What are your thoughts on the direct-to-fabric digital print technology that Think Positive offers?
My experience with Think Positive began years ago as a fashion student and has been a constant source of joy for me. I think it’s quite obvious when you are dealing with a Think Positive print compared to a rival printer, the colour reproduction is amazing, they are dedicated to quality and I love that they are always trying new things. The freedom that this process allows is great for a designer like me; I don’t just like colour, I love it! The more colours the better! And when I want a big repeat, I want it massive! You only have that freedom with digital, and I haven’t even scratched the surface of what I can do with Think Positive.
What influenced your decision on fabric choices for this collection?
I wanted to use a broad range of bases so I had more freedom of garment design, also, sometimes a design calls for certain effects, so I printed the Brass Monkeys design onto Silk Satin Georgette for it’s shimmery effect, and I freestyled a little experiement with a cotton Broderie Englaise so it would be almost mesh-like. Then some fabrics, I used for love- velvet and crepe de chine are so amazing to work with I couldn’t leave them out. The amount of times I caught myself stroking the lengths of fabric at our exhibition was probably more obscene that it should have been.
How would you describe your design style?
Ha! I would say, very cheeky, terribly irreverent, decidedly dramatic and super-sublime (though, I am prone to superlatives). My drawing is very street-friendly, loose and relaxed, yet highly decorative. I am experimental and can be quite graphic and hyper-stylized at times and then cross back over to something a little more subtle when the mood takes me.
What do you enjoy most about the creative process?

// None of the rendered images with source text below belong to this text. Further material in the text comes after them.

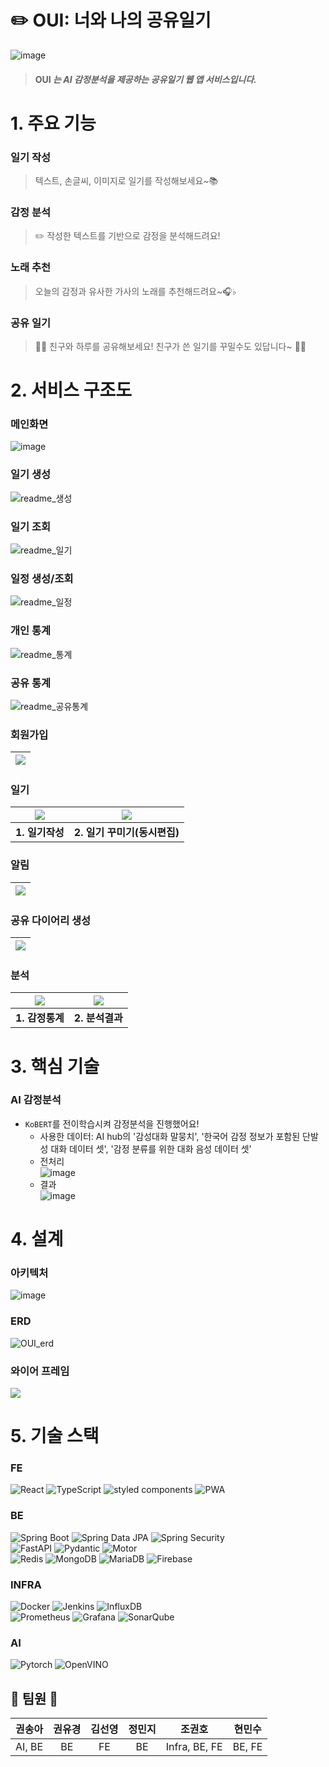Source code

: # ✏️ OUI: 너와 나의 공유일기
![image](/uploads/0cdb433323a2346705c12595770a0e60/image.png)

> #### OUI _는 **AI 감정분석을 제공하는 공유일기 웹 앱 서비스**입니다._

# 1. 주요 기능
### 일기 작성
> 텍스트, 손글씨, 이미지로 일기를 작성해보세요~📚

### 감정 분석
> ✏️ 작성한 텍스트를 기반으로 감정을 분석해드려요!

### 노래 추천
> 오늘의 감정과 유사한 가사의 노래를 추천해드려요~🎧♭

### 공유 일기
> 💁🏻 친구와 하루를 공유해보세요! 친구가 쓴 일기를 꾸밀수도 있답니다~ 🙆🏻

# 2. 서비스 구조도
### 메인화면
![image](/uploads/2a7e2d8d98f2272a7839b15fe01e907f/image.png)

### 일기 생성
![readme_생성](/uploads/efcc08ed0c9185357a435c0dc2a47bae/readme_생성.PNG)

### 일기 조회
![readme_일기](/uploads/efc75d934b265ed12e3c780a094c5d9c/readme_일기.PNG)

### 일정 생성/조회
![readme_일정](/uploads/d9563ba3999ac355a3b6044a7486abf2/readme_일정.PNG)

### 개인 통계
![readme_통계](/uploads/7fe2b6d17ece121303ccd1690b57ebe2/readme_통계.PNG)

### 공유 통계
![readme_공유통계](/uploads/9efe6fd218e97bee45b4f86fb4b52416/readme_공유통계.PNG)

### 회원가입
| <img src="./asset/회원가입.gif"> |
|------------|

### 일기
| <img src="./asset/일기작성.gif"> | <img src="./asset/동시편집.gif"> |
|:------------:|:------------:|
| <b>1. 일기작성</b>  | <b>2. 일기 꾸미기(동시편집)</b>  |

### 알림
| <img src="./asset/초대수락.gif"> |
|------------|


### 공유 다이어리 생성
| <img src="./asset/공유다이어리생성.gif"> |
|------------|

### 분석
| <img src="./asset/개인통계.gif"> | <img src="./asset/분석결과.gif"> |
|:------------:|:------------:|
| <b>1. 감정통계</b>  | <b>2. 분석결과</b> |

# 3. 핵심 기술
### AI 감정분석
* `KoBERT`를 전이학습시켜 감정분석을 진행했어요!
    * 사용한 데이터: AI hub의 '감성대화 말뭉치', '한국어 감정 정보가 포함된 단발성 대화 데이터 셋', '감정 분류를 위한 대화 음성 데이터 셋'
    * 전처리  
        ![image](/uploads/5d053819fef40563815a3df506eacd3b/image.png)
    * 결과  
        ![image](/uploads/61fe9f065fbc1855d7ae4525898105a3/image.png)

# 4. 설계
### 아키텍처
![image](/uploads/d90f53ee0a218036db97b7a64132d359/image.png)

### ERD
![OUI_erd](/uploads/e7ba639b6634c0157a2b86e751a8103a/OUI_erd.png)

### 와이어 프레임
<img src="./asset/와이어프레임.png">

# 5. 기술 스택

### FE
![React](https://img.shields.io/badge/React-61DAFB?style=for-the-badge&logo=react&logoColor=white)
![TypeScript](https://img.shields.io/badge/TypeScript-3178C6?style=for-the-badge&logo=typescript&logoColor=white)
![styled components](https://img.shields.io/badge/styled%20components-DB7093?style=for-the-badge&logo=styledcomponents&logoColor=white)
![PWA](https://img.shields.io/badge/PWA-5A0FC8?style=for-the-badge&logo=pwa&logoColor=white)

### BE
![Spring Boot](https://img.shields.io/badge/Spring%20Boot-6DB33F?style=for-the-badge&logo=springboot&logoColor=white)
![Spring Data JPA](https://img.shields.io/badge/Spring%20Data%20JPA-6DB33F?style=for-the-badge&logo=spring&logoColor=white)
![Spring Security](https://img.shields.io/badge/Spring%20Security-6DB33F?style=for-the-badge&logo=springsecurity&logoColor=white)  
![FastAPI](https://img.shields.io/badge/FastAPI-009688?style=for-the-badge&logo=fastapi&logoColor=white)
![Pydantic](https://img.shields.io/badge/Pydantic-E92063?style=for-the-badge&logo=pydantic&logoColor=white)
![Motor](https://img.shields.io/badge/Motor-47A248?style=for-the-badge&logo=mongodb&logoColor=white)  
![Redis](https://img.shields.io/badge/Redis-DC382D?style=for-the-badge&logo=redis&logoColor=white)
![MongoDB](https://img.shields.io/badge/MongoDB-47A248?style=for-the-badge&logo=mongodb&logoColor=white)
![MariaDB](https://img.shields.io/badge/MariaDB-003545?style=for-the-badge&logo=mariadb&logoColor=white)
![Firebase](https://img.shields.io/badge/Firebase-FFCA28?style=for-the-badge&logo=firebase&logoColor=white)  


### INFRA
![Docker](https://img.shields.io/badge/Docker-2496ED?style=for-the-badge&logo=docker&logoColor=white)
![Jenkins](https://img.shields.io/badge/Jenkins-D24939?style=for-the-badge&logo=jenkins&logoColor=white)
![InfluxDB](https://img.shields.io/badge/InfluxDB-22ADF6?style=for-the-badge&logo=influxdb&logoColor=white)  
![Prometheus](https://img.shields.io/badge/Prometheus-E6522C?style=for-the-badge&logo=prometheus&logoColor=white)
![Grafana](https://img.shields.io/badge/Grafana-F46800?style=for-the-badge&logo=grafana&logoColor=white)
![SonarQube](https://img.shields.io/badge/SonarQube-4E9BCD?style=for-the-badge&logo=sonarqube&logoColor=white)


### AI
![Pytorch](https://img.shields.io/badge/PyTorch-EE4C2C?style=for-the-badge&logo=pytorch&logoColor=white)
![OpenVINO](https://img.shields.io/badge/OpenVINO-0071C5?style=for-the-badge&logo=intel&logoColor=white)


## 🍎 팀원 🍎
| 권송아 | 권유경 | 김선영 | 정민지 | 조권호 | 현민수 |
| :--: | :--: | :--: | :--: | :--: | :--: |
| AI, BE | BE | FE | BE | Infra, BE, FE | BE, FE |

I guess that it starts with an idea, a spark and that becomes an obsession, it rolls around in my head and mixes with feelings from my heart and pops out as a visual and tangible representation. At the end of the day, creation is a document of how you spent your time and passion, and that’s a good feeling, no matter what business of ‘creation’ you are in.
What are your plans for the future?
I plan a whimsical future where I design prints for women to lounge around pools in and feel fabulous about themselves, and this involves my alter design ego Glory Box Designs (www.gloryboxdesigns.com) where I get to design purely what I want. Ideally I will be doing as much freelance as I can in the meantime to keep me sharp, and if I must seek inspiration in foreign lands, then who am I to argue? I also have two films to costume in the next year so I hope 2013 to be incredibly productive. All in all, if I am face-up in pixels or elbow-deep in ink, I’ll be happy.